Hitting the Books: How biased AI can hurt users or boost a business's bottom line

“Why would you build an expensive algorithm if you can’t bias it in your favor?” - former American Airlines president, Robert Crandall

George Rinhart via Getty Images

I'm not sure why people are worried about AI surpassing humanity's collective intellect any time soon, we can't even get the systems we have today to quit emulating some of our more ignoble tendencies. Or rather, perhaps we humans must first detangle ourselves from these very same biases before expecting them eliminated from our algorithms.

In A Citizen's Guide to Artificial Intelligence, John Zerilli leads a host of prominent researchers and authors in the field of AI and machine learning to present readers with an approachable, holistic examination of both the history and current state of the art, the potential benefits of and challenges facing ever-improving AI technology, and how this rapidly advancing field could influence society for decades to come.

A Citizen's Guide to AI by John Zerilli
MIT Press

Excerpted from “A Citizen's Guide to AI” Copyright © 2021 By John Zerilli with John Danaher, James Maclaurin, Colin Gavaghan, Alistair Knott, Joy Liddicoat and Merel Noorman. Used with permission of the publisher, MIT Press.

Human bias is a mix of hardwired and learned biases, some of which are sensible (such as “you should wash your hands before eating”), and others of which are plainly false (such as “atheists have no morals”). Artificial intelligence likewise suffers from both built-in and learned biases, but the mechanisms that produce AI’s built-in biases are different from the evolutionary ones that produce the psychological heuristics and biases of human reasoners.

One group of mechanisms stems from decisions about how practical problems are to be solved in AI. These decisions often incorporate programmers’ sometimes-biased expectations about how the world works. Imagine you’ve been tasked with designing a machine learning system for landlords who want to find good tenants. It’s a perfectly sensible question to ask, but where should you go looking for the data that will answer it? There are many variables you might choose to use in training your system — age, income, sex, current postcode, high school attended, solvency, character, alcohol consumption? Leaving aside variables that are often misreported (like alcohol consumption) or legally prohibited as discriminatory grounds of reasoning (like sex or age), the choices you make are likely to depend at least to some degree on your own beliefs about which things influence the behavior of tenants. Such beliefs will produce bias in the algorithm’s output, particularly if developers omit variables which are actually predictive of being a good tenant, and so harm individuals who would otherwise make good tenants but won’t be identified as such.

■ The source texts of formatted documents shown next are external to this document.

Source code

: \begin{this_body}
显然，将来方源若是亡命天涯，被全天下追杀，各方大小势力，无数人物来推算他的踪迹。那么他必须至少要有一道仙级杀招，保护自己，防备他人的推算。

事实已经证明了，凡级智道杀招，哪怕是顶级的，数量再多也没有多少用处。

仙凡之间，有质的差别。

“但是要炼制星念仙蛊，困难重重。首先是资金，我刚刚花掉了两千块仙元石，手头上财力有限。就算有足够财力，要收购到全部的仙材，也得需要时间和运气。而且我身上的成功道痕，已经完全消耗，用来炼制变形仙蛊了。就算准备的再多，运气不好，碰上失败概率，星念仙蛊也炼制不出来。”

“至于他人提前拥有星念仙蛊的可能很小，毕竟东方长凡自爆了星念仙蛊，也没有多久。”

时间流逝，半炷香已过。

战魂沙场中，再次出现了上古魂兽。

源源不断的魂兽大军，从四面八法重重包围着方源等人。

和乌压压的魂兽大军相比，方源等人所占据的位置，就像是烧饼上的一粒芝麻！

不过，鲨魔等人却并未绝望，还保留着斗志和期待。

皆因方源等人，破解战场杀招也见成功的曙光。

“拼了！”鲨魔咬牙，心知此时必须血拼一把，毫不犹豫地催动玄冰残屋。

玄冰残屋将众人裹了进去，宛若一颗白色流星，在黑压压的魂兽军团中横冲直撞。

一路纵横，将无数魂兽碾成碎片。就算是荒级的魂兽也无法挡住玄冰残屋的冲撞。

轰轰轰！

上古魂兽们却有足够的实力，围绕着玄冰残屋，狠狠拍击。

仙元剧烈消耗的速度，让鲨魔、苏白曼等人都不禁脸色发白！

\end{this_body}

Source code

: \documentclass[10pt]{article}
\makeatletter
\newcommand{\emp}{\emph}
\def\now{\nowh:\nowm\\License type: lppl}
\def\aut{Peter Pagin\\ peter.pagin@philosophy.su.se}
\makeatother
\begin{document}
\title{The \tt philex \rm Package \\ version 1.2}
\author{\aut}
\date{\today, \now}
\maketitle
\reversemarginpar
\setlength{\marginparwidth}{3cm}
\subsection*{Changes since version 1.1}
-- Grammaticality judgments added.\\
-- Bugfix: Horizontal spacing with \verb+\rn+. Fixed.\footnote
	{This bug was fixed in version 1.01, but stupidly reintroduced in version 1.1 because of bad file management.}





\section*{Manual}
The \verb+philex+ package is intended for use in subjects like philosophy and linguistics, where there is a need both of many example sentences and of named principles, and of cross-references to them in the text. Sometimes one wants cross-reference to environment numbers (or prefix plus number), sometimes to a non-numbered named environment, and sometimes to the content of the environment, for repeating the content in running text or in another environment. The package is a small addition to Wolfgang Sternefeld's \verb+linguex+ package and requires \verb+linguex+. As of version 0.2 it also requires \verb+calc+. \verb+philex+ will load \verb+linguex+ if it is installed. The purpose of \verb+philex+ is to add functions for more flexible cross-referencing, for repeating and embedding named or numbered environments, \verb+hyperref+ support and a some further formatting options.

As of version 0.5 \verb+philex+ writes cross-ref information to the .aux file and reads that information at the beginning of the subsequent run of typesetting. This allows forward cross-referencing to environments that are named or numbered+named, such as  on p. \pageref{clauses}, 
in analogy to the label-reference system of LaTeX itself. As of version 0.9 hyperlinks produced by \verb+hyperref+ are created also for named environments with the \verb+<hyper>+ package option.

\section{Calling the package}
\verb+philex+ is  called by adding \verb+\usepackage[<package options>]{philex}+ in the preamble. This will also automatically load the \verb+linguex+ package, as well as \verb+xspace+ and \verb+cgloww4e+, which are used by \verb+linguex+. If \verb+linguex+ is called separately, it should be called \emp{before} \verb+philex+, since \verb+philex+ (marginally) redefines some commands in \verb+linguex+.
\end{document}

The same problem will appear again when decisions have to be made about the way data is to be collected and labeled. These decisions often won’t be visible to the people using the algorithms. Some of the information will be deemed commercially sensitive. Some will just be forgotten. The failure to document potential sources of bias can be particularly problematic when an AI designed for one purpose gets co-opted in the service of another — as when a credit score is used to assess someone’s suitability as an employee. The danger inherent in adapting AI from one context to another has recently been dubbed the “portability trap.” It’s a trap because it has the potential to degrade both the accuracy and fairness of the repurposed algorithms.

Consider also a system like TurnItIn. It’s one of many anti-plagiarism systems used by universities. Its makers say that it trawls 9.5 billion web pages (including common research sources such as online course notes and reference works like Wikipedia). It also maintains a database of essays previously submitted through TurnItIn that, according to its marketing material, grows by more than fifty thousand essays per day. Student-submitted essays are then compared with this information to detect plagiarism. Of course, there will always be some similarities if a student’s work is compared to the essays of large numbers of other students writing on common academic topics. To get around this problem, its makers chose to compare relatively long strings of characters. Lucas Introna, a professor of organization, technology and ethics at Lancaster University, claims that TurnItIn is biased.

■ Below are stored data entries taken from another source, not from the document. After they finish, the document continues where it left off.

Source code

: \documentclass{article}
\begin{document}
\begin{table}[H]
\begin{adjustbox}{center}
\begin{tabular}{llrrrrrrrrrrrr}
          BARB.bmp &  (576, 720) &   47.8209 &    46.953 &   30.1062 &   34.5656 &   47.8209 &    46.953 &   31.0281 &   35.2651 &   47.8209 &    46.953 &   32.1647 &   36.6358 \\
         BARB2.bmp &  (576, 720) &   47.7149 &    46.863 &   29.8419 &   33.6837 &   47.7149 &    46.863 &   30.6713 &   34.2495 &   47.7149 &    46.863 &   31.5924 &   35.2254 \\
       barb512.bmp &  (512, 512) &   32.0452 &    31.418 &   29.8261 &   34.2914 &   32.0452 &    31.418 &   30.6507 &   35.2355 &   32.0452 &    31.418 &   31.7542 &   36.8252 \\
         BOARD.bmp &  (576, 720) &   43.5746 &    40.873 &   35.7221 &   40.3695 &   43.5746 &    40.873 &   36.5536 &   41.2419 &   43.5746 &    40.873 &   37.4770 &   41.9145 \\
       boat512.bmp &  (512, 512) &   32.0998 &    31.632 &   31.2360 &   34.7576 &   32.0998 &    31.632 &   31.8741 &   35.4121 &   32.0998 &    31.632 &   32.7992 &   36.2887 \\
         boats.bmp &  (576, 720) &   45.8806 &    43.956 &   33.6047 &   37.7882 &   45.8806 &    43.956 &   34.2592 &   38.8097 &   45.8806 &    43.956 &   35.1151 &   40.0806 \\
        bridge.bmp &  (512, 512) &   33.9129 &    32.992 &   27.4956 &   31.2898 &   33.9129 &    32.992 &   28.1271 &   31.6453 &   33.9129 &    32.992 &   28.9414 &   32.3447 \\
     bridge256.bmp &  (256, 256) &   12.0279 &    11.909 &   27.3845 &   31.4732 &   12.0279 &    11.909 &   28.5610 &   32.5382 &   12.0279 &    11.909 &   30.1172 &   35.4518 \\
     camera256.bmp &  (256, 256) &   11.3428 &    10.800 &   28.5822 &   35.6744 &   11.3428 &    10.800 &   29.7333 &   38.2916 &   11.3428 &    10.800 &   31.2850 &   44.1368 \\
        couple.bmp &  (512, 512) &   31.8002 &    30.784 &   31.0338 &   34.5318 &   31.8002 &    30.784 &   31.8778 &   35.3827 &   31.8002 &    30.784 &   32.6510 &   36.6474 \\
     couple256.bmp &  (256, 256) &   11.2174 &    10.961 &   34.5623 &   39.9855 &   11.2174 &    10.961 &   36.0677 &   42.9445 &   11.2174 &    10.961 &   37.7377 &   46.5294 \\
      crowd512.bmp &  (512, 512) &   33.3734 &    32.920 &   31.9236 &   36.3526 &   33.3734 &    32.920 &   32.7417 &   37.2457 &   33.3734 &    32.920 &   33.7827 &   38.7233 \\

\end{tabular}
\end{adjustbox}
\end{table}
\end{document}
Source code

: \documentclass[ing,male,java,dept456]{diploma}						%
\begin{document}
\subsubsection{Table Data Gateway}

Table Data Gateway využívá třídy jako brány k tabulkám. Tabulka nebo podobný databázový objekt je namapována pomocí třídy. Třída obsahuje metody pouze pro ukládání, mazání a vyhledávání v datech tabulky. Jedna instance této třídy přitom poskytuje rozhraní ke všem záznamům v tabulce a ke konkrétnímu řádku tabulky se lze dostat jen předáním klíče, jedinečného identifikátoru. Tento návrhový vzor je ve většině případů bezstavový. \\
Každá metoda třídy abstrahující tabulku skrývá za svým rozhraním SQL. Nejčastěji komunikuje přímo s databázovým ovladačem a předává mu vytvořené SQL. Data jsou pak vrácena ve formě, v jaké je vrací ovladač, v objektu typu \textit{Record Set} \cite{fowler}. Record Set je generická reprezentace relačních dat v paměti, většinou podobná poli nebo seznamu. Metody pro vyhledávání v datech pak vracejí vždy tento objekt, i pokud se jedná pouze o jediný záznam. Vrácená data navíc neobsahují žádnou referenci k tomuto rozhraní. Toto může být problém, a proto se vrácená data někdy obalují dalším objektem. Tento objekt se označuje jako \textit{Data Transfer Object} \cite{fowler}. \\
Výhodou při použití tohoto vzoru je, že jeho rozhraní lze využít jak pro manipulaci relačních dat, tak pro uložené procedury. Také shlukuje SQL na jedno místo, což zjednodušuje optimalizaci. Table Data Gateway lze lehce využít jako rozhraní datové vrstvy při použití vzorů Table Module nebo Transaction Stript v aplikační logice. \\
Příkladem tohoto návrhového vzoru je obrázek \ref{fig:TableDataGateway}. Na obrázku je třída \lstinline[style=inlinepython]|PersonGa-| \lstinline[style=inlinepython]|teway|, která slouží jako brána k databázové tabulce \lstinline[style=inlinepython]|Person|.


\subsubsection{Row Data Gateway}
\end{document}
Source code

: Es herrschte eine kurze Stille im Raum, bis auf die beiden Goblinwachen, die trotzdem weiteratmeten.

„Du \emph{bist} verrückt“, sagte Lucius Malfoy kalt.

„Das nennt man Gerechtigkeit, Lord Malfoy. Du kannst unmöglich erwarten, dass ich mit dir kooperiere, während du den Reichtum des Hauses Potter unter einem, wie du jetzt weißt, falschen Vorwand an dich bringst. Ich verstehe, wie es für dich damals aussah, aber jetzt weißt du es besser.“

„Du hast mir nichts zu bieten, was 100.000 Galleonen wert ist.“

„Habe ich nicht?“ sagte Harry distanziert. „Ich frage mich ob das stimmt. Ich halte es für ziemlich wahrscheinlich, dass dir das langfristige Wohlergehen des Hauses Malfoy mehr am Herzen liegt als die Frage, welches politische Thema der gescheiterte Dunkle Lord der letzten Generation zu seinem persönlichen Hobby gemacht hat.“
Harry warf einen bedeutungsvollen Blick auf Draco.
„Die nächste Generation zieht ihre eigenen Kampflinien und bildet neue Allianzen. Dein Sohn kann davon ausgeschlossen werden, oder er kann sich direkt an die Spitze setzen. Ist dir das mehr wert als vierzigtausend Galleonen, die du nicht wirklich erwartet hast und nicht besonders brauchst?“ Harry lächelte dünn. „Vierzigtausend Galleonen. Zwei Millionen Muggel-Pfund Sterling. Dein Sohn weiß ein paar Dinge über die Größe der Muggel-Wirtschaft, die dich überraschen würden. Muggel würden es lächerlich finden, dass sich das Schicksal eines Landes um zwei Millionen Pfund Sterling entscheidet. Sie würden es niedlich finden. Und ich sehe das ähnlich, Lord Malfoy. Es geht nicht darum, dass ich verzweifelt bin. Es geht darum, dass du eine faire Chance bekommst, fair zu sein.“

TurnItIn is designed to detect copying but all essays contain something like copying. Paraphrasing is the process of putting other people’s ideas into your own words, demonstrating to the marker that you understand the ideas in question. It turns out that there’s a difference in the paraphrasing of native and nonnative speakers of a language. People learning a new language write using familiar and sometimes lengthy fragments of text to ensure they’re getting the vocabulary and structure of expressions correct. This means that the paraphrasing of nonnative speakers of a language will often contain longer fragments of the original. Both groups are paraphrasing, not cheating, but the nonnative speakers get persistently higher plagiarism scores. So a system designed in part to minimize biases from professors unconsciously influenced by gender and ethnicity seems to inadvertently produce a new form of bias because of the way it handles data.

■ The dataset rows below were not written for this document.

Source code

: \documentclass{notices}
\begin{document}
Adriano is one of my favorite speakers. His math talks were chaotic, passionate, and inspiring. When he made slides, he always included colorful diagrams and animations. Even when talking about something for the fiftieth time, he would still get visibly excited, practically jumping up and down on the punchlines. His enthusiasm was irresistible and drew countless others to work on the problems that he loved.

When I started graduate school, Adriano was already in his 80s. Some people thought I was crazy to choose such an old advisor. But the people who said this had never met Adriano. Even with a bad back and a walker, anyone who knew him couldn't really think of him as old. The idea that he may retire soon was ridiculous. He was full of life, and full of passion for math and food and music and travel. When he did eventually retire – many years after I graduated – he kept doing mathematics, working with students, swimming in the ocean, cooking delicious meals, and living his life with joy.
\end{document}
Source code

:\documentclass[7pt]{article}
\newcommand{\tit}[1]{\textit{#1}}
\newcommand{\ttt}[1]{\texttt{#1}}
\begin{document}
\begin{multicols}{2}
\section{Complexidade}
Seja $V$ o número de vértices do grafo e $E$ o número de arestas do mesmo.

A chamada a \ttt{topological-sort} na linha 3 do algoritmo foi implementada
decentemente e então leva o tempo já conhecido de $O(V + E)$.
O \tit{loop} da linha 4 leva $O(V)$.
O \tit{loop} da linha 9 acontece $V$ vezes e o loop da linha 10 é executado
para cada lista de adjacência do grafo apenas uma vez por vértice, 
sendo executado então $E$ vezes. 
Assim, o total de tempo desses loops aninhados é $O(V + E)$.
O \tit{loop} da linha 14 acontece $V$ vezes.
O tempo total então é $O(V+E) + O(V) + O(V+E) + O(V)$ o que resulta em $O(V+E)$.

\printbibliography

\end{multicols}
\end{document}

There’s also a long history of built-in biases deliberately designed for commercial gain. One of the greatest successes in the history of AI is the development of recommender systems that can quickly and efficiently find consumers the cheapest hotel, the most direct flight, or the books and music that best suit their tastes. The design of these algorithms has become extremely important to merchants — and not just online merchants. If the design of such a system meant your restaurant never came up in a search, your business would definitely take a hit. The problem gets worse the more recommender systems become entrenched and effectively compulsory in certain industries. It can set up a dangerous conflict of interest if the same company that owns the recommender system also owns some of the products or services it’s recommending.

This problem was first documented in the 1960s after the launch of the SABRE airline reservation and scheduling system jointly developed by IBM and American Airlines. It was a huge advance over call center operators armed with seating charts and drawing pins, but it soon became apparent that users wanted a system that could compare the services offered by a range of airlines. A descendent of the resulting recommender engine is still in use, driving services such as Expedia and Travelocity. It wasn’t lost on American Airlines that their new system was, in effect, advertising the wares of their competitors. So they set about investigating ways in which search results could be presented so that users would more often select American Airlines. So although the system would be driven by information from many airlines, it would systematically bias the purchasing habits of users toward American Airlines. Staff called this strategy screen science.

American Airlines’ screen science didn’t go unnoticed. Travel agents soon spotted that SABRE’s top recommendation was often worse than those further down the page. Eventually the president of American Airlines, Robert L. Crandall, was called to testify before Congress. Astonishingly, Crandall was completely unrepentant, testifying that “the preferential display of our flights, and the corresponding increase in our market share, is the competitive raison d’être for having created the [SABRE] system in the first place.” Crandall’s justification has been christened “Crandall’s complaint,” namely, “Why would you build and operate an expensive algorithm if you can’t bias it in your favor?”

Looking back, Crandall’s complaint seems rather quaint. There are many ways recommender engines can be monetized. They don’t need to produce biased results in order to be financially viable. That said, screen science hasn’t gone away. There continue to be allegations that recommender engines are biased toward the products of their makers. Ben Edelman collated all the studies in which Google was found to promote its own products via prominent placements in such results. These include Google Blog Search, Google Book Search, Google Flight Search, Google Health, Google Hotel Finder, Google Images, Google Maps, Google News, Google Places, Google+, Google Scholar, Google Shopping, and Google Video.

Deliberate bias doesn’t only influence what you are offered by recommender engines. It can also influence what you’re charged for the services recommended to you. Search personalization has made it easier for companies to engage in dynamic pricing. In 2012, an investigation by the Wall Street Journal found that the recommender system employed by a travel company called Orbiz appeared to be recommending more expensive accommodation to Mac users than to Windows users.